In a new study, researchers found that adults and nestlings of three species showed multiple signs of chronic stress caused by noise pollution, including skewed stress hormone levels, possibly due to increased anxiety, distraction, and hypervigilance.

The study is the first to test the relationships between noise, stress hormones, and fitness in animals that breed in natural areas with unrelenting, human-made noise.

‘Acoustic blanket’

Constant noise could be acting as an “acoustic blanket,” muffling the audio cues birds rely on to detect predators, competitors, and their own species, says Rob Guralnick, associate curator of biodiversity informatics at the Florida Museum of Natural History and coauthor of the study, which appears in the Proceedings of the National Academy of Sciences.

Unable to discern whether their environment is safe, mother birds must choose between staying on guard at the nest and finding food for their young.

“…that’s a pretty damning picture of what human-made noise can do to natural populations of animals.”

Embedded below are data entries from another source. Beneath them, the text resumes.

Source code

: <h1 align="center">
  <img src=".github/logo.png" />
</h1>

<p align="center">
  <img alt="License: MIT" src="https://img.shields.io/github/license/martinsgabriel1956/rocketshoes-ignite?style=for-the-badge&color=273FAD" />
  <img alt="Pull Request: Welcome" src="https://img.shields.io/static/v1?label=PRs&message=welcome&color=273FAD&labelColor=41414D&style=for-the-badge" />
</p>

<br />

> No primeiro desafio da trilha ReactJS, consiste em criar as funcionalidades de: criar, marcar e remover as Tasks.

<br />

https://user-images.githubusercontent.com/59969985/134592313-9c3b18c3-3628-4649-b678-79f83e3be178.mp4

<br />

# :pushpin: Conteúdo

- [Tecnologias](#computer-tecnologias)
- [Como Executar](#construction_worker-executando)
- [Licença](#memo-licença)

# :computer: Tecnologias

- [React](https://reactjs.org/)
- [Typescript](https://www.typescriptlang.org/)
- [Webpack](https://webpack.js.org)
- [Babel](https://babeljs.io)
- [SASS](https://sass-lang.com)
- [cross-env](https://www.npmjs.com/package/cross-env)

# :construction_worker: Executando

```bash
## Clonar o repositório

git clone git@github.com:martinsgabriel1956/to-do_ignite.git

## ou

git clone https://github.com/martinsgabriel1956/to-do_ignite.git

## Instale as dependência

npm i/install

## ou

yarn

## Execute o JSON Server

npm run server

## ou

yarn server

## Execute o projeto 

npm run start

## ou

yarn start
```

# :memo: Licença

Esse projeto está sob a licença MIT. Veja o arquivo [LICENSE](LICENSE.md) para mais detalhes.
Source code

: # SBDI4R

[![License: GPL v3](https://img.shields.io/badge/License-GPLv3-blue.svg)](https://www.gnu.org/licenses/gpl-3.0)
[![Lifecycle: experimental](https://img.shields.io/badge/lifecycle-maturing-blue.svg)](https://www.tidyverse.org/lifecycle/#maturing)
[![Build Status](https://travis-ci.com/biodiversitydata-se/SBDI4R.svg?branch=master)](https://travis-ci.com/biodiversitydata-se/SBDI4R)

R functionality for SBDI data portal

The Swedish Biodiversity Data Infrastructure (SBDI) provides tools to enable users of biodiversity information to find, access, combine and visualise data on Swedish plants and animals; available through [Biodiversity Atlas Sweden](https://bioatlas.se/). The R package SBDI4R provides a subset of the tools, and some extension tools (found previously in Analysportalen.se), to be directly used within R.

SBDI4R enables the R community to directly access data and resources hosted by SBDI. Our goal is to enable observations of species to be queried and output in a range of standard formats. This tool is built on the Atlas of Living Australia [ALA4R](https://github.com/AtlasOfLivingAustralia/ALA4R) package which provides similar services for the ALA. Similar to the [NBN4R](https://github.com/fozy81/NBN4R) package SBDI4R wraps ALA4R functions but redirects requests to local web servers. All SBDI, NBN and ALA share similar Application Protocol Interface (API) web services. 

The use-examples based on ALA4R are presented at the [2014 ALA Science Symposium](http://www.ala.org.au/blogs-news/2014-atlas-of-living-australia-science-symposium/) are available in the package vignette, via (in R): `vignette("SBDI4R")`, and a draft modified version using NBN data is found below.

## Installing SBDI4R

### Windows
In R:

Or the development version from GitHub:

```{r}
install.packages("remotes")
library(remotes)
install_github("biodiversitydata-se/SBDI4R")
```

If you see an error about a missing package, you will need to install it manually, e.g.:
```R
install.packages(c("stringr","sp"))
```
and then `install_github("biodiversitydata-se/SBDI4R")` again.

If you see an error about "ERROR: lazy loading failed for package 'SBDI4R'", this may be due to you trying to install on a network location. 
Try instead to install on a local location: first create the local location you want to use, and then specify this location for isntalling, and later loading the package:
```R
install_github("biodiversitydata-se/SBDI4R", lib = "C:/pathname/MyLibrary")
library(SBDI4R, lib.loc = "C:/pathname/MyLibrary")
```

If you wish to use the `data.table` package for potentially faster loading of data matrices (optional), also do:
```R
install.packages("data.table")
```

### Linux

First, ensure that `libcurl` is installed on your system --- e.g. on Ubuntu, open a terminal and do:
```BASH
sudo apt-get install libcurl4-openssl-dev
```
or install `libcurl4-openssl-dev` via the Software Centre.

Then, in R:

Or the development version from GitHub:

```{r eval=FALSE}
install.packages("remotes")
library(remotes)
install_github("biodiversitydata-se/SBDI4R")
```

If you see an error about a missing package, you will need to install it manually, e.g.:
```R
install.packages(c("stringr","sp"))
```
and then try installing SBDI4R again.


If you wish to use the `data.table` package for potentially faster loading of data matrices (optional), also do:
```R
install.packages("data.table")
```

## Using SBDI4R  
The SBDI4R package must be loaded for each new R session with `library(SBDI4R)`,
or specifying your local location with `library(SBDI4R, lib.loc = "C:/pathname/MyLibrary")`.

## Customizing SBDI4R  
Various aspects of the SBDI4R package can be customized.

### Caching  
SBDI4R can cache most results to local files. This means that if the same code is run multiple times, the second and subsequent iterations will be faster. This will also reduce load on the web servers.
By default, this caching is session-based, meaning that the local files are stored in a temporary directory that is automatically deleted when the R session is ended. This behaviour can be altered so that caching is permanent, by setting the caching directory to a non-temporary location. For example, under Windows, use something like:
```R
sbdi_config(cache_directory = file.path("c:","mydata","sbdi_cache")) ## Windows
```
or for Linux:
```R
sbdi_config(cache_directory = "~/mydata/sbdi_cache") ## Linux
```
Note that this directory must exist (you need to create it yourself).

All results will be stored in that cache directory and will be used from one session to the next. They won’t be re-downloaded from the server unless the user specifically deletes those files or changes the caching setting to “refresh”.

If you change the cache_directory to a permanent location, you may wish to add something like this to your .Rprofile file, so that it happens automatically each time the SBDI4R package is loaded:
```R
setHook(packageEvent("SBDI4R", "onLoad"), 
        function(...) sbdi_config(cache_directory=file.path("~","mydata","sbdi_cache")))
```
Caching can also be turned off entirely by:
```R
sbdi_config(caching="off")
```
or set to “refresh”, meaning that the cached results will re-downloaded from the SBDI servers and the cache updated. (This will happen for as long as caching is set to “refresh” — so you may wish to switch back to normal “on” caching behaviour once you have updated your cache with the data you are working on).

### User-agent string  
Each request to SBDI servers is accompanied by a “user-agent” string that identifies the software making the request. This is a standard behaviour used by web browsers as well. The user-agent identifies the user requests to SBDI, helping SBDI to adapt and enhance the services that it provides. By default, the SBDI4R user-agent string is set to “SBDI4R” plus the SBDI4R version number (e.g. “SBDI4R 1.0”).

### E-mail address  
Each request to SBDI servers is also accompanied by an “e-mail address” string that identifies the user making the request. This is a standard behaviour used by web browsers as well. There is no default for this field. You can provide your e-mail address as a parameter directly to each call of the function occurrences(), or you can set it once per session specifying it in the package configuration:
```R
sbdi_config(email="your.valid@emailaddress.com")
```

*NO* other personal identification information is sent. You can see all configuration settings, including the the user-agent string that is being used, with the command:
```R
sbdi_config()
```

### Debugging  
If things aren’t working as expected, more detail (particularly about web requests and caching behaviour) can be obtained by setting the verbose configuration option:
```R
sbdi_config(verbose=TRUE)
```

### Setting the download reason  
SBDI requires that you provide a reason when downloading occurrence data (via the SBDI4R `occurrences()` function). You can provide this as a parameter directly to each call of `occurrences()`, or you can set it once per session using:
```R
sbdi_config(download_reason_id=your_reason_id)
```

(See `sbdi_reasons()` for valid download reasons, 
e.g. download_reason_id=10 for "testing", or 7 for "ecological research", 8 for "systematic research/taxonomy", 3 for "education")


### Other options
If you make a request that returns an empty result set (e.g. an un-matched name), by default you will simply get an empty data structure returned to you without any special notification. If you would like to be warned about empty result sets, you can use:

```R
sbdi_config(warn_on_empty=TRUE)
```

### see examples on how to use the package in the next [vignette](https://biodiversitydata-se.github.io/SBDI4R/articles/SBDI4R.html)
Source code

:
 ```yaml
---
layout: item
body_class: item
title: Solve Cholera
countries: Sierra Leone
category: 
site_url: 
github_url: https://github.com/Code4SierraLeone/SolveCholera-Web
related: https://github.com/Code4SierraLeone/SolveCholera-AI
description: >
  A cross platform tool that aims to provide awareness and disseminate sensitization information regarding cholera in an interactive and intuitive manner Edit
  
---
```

Nestlings in the noisiest environments had smaller body sizes and reduced feather development, potentially diminishing their odds of survival. Hatching rates in western bluebirds—the most noise-tolerant species studied—dropped in response to noise.

“These birds can’t escape this noise. It’s persistent, and it completely screws up their ability to get cues from the environment,” Guralnick says. “They’re perpetually stressed because they can’t figure out what’s going on.

“Just as constant stress tends to degrade many aspects of a person’s health, this ultimately has a whole cascade of effects on their physiological health and fitness,” he says.

Researchers led by Nathan Kleist, then a doctoral student at the University of Colorado Boulder, set up 240 nesting boxes staggered at precise distances from gas compressors. This allowed the researchers to examine stress responses of nesting birds across a measurable gradient of noise, Guralnick says.

The team tested levels of the stress hormone corticosterone in three species—western bluebirds, mountain bluebirds, and ash-throated flycatchers.

Expecting corticosterone levels to be high, the researchers found the opposite: The louder the noise from gas compressors, the lower the birds’ baseline corticosterone levels. Results were consistent in adults and chicks across all three species.

Hearing and survival

While initially surprising, the findings came into focus when compared with lab studies of chronic stress. Low corticosterone can be a sign that stress is so intense, the body has dialed down the baseline levels of the hormone as a means of self-protection.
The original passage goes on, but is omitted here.